WORK ORDER:
Should a line in the entries below contain "Integer", return that line.

----------

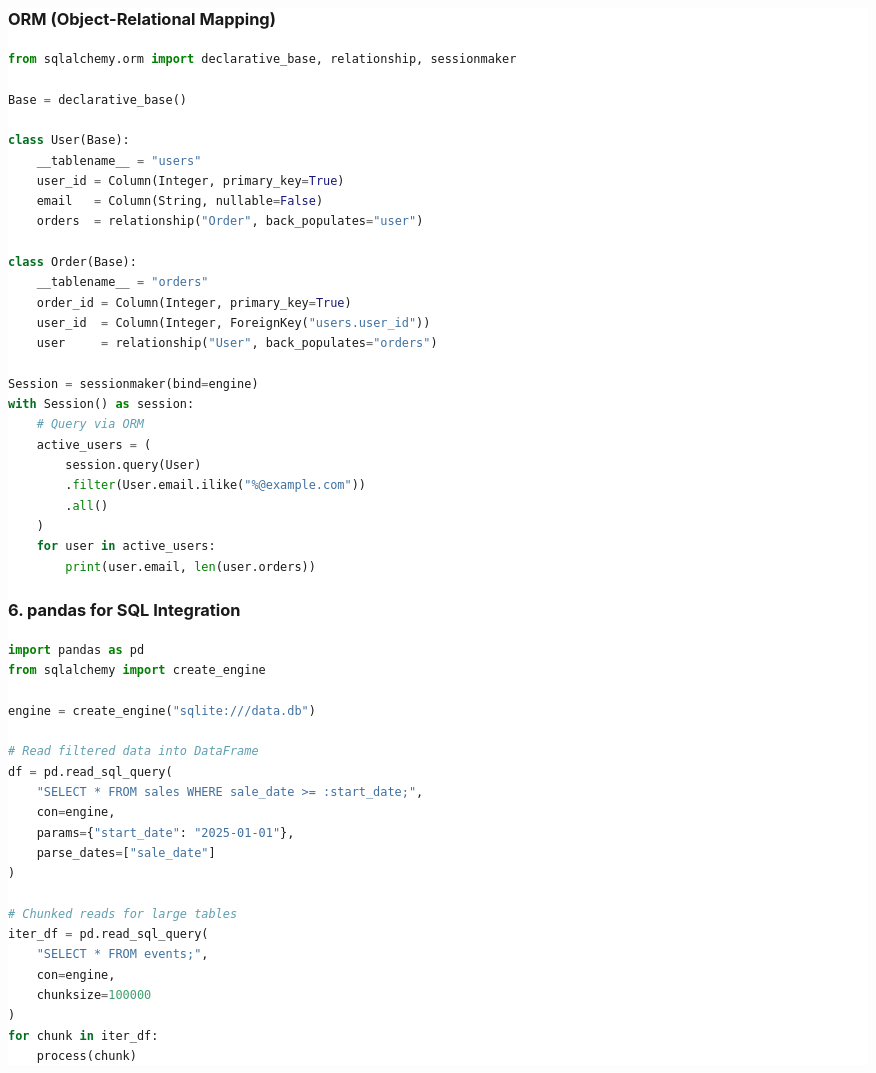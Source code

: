 ### ORM (Object-Relational Mapping)

```python
from sqlalchemy.orm import declarative_base, relationship, sessionmaker

Base = declarative_base()

class User(Base):
    __tablename__ = "users"
    user_id = Column(Integer, primary_key=True)
    email   = Column(String, nullable=False)
    orders  = relationship("Order", back_populates="user")

class Order(Base):
    __tablename__ = "orders"
    order_id = Column(Integer, primary_key=True)
    user_id  = Column(Integer, ForeignKey("users.user_id"))
    user     = relationship("User", back_populates="orders")

Session = sessionmaker(bind=engine)
with Session() as session:
    # Query via ORM
    active_users = (
        session.query(User)
        .filter(User.email.ilike("%@example.com"))
        .all()
    )
    for user in active_users:
        print(user.email, len(user.orders))
```

### 6. pandas for SQL Integration

```python
import pandas as pd
from sqlalchemy import create_engine

engine = create_engine("sqlite:///data.db")

# Read filtered data into DataFrame
df = pd.read_sql_query(
    "SELECT * FROM sales WHERE sale_date >= :start_date;",
    con=engine,
    params={"start_date": "2025-01-01"},
    parse_dates=["sale_date"]
)

# Chunked reads for large tables
iter_df = pd.read_sql_query(
    "SELECT * FROM events;",
    con=engine,
    chunksize=100000
)
for chunk in iter_df:
    process(chunk)
```
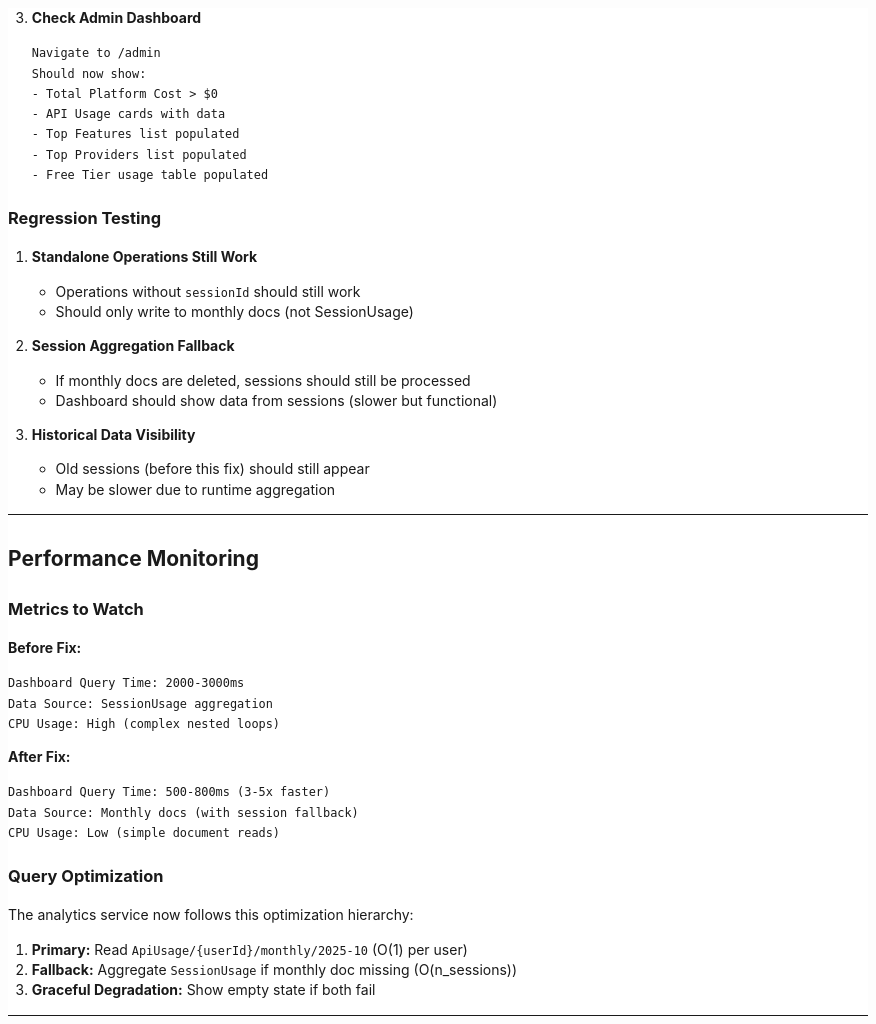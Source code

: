3. **Check Admin Dashboard**
   ```
   Navigate to /admin
   Should now show:
   - Total Platform Cost > $0
   - API Usage cards with data
   - Top Features list populated
   - Top Providers list populated
   - Free Tier usage table populated
   ```

### Regression Testing

1. **Standalone Operations Still Work**
   - Operations without `sessionId` should still work
   - Should only write to monthly docs (not SessionUsage)

2. **Session Aggregation Fallback**
   - If monthly docs are deleted, sessions should still be processed
   - Dashboard should show data from sessions (slower but functional)

3. **Historical Data Visibility**
   - Old sessions (before this fix) should still appear
   - May be slower due to runtime aggregation

---

## Performance Monitoring

### Metrics to Watch

**Before Fix:**
```
Dashboard Query Time: 2000-3000ms
Data Source: SessionUsage aggregation
CPU Usage: High (complex nested loops)
```

**After Fix:**
```
Dashboard Query Time: 500-800ms (3-5x faster)
Data Source: Monthly docs (with session fallback)
CPU Usage: Low (simple document reads)
```

### Query Optimization

The analytics service now follows this optimization hierarchy:

1. **Primary:** Read `ApiUsage/{userId}/monthly/2025-10` (O(1) per user)
2. **Fallback:** Aggregate `SessionUsage` if monthly doc missing (O(n_sessions))
3. **Graceful Degradation:** Show empty state if both fail

---
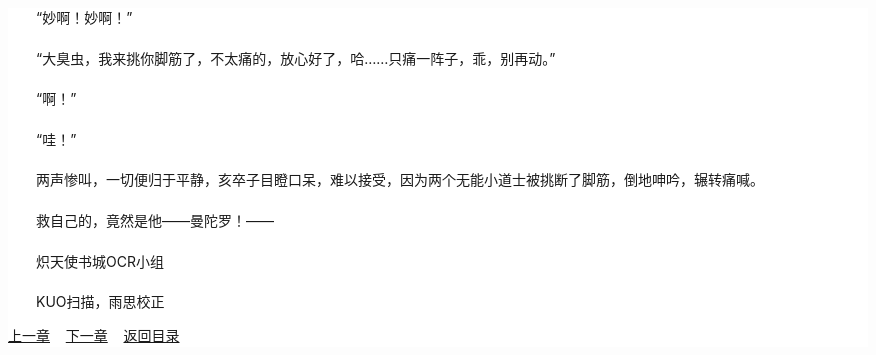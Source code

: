 　　“妙啊！妙啊！”<br />
<br />
　　“大臭虫，我来挑你脚筋了，不太痛的，放心好了，哈……只痛一阵子，乖，别再动。”<br />
<br />
　　“啊！”<br />
<br />
　　“哇！”<br />
<br />
　　两声惨叫，一切便归于平静，亥卒子目瞪口呆，难以接受，因为两个无能小道士被挑断了脚筋，倒地呻吟，辗转痛喊。<br />
<br />
　　救自己的，竟然是他——曼陀罗！——<br />
<br />
　　炽天使书城OCR小组<br />
<br />
　　KUO扫描，雨思校正

          
[上一章](https://github.com/xiaominghe2014/spider_book/blob/master/book/六道天书/第66章.md)&nbsp;&nbsp;&nbsp;&nbsp;[下一章](https://github.com/xiaominghe2014/spider_book/blob/master/book/六道天书/第68章.md)&nbsp;&nbsp;&nbsp;&nbsp;[返回目录](https://github.com/xiaominghe2014/spider_book/blob/master/book/六道天书/README.md)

----------

EXERCISE RESPONSE:
    user_id = Column(Integer, primary_key=True)
    order_id = Column(Integer, primary_key=True)
    user_id  = Column(Integer, ForeignKey("users.user_id"))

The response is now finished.